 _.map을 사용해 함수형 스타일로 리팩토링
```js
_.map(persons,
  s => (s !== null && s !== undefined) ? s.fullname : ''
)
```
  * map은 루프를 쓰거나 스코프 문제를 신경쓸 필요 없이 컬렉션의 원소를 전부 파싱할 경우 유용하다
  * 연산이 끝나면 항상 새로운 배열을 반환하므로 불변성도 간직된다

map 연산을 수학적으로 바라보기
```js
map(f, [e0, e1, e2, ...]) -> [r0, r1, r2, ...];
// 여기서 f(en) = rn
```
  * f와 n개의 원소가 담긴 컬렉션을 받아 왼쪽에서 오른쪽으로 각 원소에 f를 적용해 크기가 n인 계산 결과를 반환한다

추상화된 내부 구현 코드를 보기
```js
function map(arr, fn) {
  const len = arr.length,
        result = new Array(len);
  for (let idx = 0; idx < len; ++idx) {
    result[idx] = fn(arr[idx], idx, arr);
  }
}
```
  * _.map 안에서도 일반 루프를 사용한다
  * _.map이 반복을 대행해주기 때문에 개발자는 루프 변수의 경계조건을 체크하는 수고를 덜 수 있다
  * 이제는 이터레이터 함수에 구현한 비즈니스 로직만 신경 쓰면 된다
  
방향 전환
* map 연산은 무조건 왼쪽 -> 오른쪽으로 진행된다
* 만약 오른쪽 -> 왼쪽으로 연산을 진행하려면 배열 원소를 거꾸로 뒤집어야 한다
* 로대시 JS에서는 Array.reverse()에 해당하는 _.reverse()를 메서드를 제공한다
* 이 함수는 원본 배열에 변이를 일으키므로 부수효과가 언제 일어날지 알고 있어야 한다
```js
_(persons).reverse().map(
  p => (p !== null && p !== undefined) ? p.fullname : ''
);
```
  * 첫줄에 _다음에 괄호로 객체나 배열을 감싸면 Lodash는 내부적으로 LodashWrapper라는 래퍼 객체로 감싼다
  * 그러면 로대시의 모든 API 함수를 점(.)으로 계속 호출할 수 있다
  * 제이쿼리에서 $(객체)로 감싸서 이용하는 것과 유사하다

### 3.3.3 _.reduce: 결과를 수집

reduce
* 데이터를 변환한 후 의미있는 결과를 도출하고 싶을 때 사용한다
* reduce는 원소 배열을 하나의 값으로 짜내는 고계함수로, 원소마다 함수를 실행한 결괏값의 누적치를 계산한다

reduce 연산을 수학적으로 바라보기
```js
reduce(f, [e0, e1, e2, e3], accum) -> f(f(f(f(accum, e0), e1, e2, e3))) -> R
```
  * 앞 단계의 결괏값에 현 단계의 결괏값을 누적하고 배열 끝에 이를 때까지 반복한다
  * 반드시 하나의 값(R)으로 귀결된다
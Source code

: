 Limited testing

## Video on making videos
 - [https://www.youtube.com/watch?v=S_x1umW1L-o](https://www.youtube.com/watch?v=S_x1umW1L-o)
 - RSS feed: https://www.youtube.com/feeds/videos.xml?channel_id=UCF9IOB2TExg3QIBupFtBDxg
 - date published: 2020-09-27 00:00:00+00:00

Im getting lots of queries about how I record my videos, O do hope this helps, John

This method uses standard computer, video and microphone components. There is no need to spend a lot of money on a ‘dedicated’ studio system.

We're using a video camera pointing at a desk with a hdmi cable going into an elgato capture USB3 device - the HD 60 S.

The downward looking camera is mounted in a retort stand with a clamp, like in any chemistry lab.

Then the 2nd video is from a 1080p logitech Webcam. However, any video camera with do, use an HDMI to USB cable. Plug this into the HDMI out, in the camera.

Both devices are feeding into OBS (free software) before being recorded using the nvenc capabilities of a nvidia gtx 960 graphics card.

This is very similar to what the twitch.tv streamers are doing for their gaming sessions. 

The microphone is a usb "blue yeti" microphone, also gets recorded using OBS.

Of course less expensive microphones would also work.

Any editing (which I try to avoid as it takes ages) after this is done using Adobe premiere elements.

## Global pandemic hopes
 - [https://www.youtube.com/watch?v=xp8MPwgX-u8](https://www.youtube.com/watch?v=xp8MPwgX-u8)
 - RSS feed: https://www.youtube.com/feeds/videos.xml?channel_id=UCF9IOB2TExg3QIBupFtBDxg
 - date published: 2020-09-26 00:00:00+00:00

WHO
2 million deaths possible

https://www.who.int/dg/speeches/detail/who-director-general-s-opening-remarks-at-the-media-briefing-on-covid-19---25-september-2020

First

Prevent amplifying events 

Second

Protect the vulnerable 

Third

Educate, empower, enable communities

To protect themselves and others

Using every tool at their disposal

==

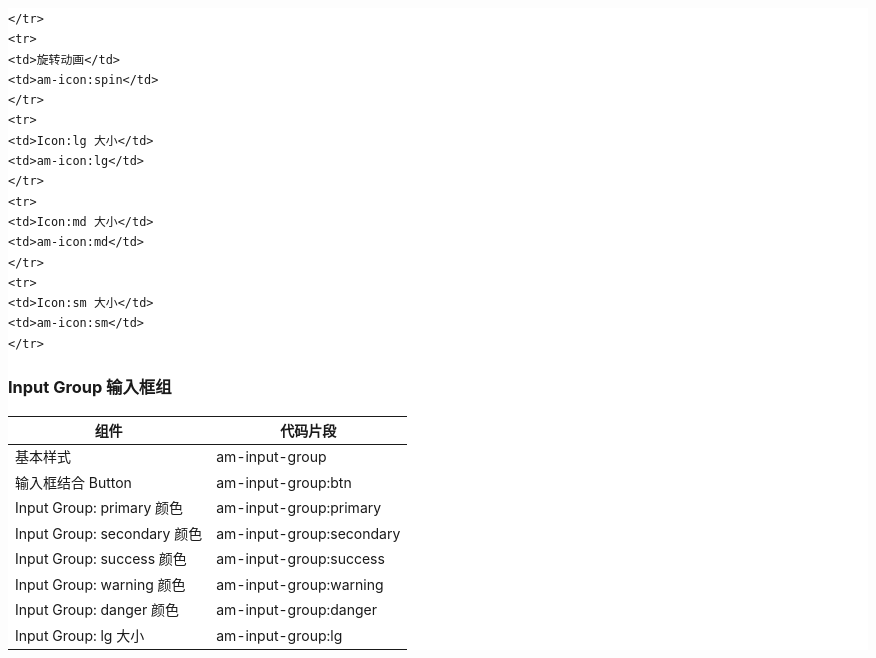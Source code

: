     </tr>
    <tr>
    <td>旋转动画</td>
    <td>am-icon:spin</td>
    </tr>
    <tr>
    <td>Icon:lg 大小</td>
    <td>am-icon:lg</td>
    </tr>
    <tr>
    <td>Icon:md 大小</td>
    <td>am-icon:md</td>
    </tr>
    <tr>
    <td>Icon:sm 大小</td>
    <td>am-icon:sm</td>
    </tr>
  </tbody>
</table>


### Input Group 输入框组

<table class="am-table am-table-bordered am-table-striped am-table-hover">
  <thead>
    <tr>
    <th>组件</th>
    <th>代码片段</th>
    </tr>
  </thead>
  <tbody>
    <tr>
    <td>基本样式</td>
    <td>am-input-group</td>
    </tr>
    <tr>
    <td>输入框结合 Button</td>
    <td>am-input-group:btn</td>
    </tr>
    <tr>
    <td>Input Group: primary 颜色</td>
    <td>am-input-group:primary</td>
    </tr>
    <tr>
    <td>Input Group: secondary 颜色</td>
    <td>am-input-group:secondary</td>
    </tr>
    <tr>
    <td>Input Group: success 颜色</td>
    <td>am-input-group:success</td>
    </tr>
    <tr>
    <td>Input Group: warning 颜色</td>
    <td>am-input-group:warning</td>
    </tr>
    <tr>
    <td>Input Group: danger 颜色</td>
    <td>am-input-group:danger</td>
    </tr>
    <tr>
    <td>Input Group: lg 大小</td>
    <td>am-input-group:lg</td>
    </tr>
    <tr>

> _About this task_
Looking at the data above, write out exactly the lines that start at the one containing "함수형 스타일로 리팩토링" and end at the one containing "계산 결과를 반환한다"; include both and nothing beyond.

> _Task result_
 _.map을 사용해 함수형 스타일로 리팩토링
```js
_.map(persons,
  s => (s !== null && s !== undefined) ? s.fullname : ''
)
```
  * map은 루프를 쓰거나 스코프 문제를 신경쓸 필요 없이 컬렉션의 원소를 전부 파싱할 경우 유용하다
  * 연산이 끝나면 항상 새로운 배열을 반환하므로 불변성도 간직된다

map 연산을 수학적으로 바라보기
```js
map(f, [e0, e1, e2, ...]) -> [r0, r1, r2, ...];
// 여기서 f(en) = rn
```
  * f와 n개의 원소가 담긴 컬렉션을 받아 왼쪽에서 오른쪽으로 각 원소에 f를 적용해 크기가 n인 계산 결과를 반환한다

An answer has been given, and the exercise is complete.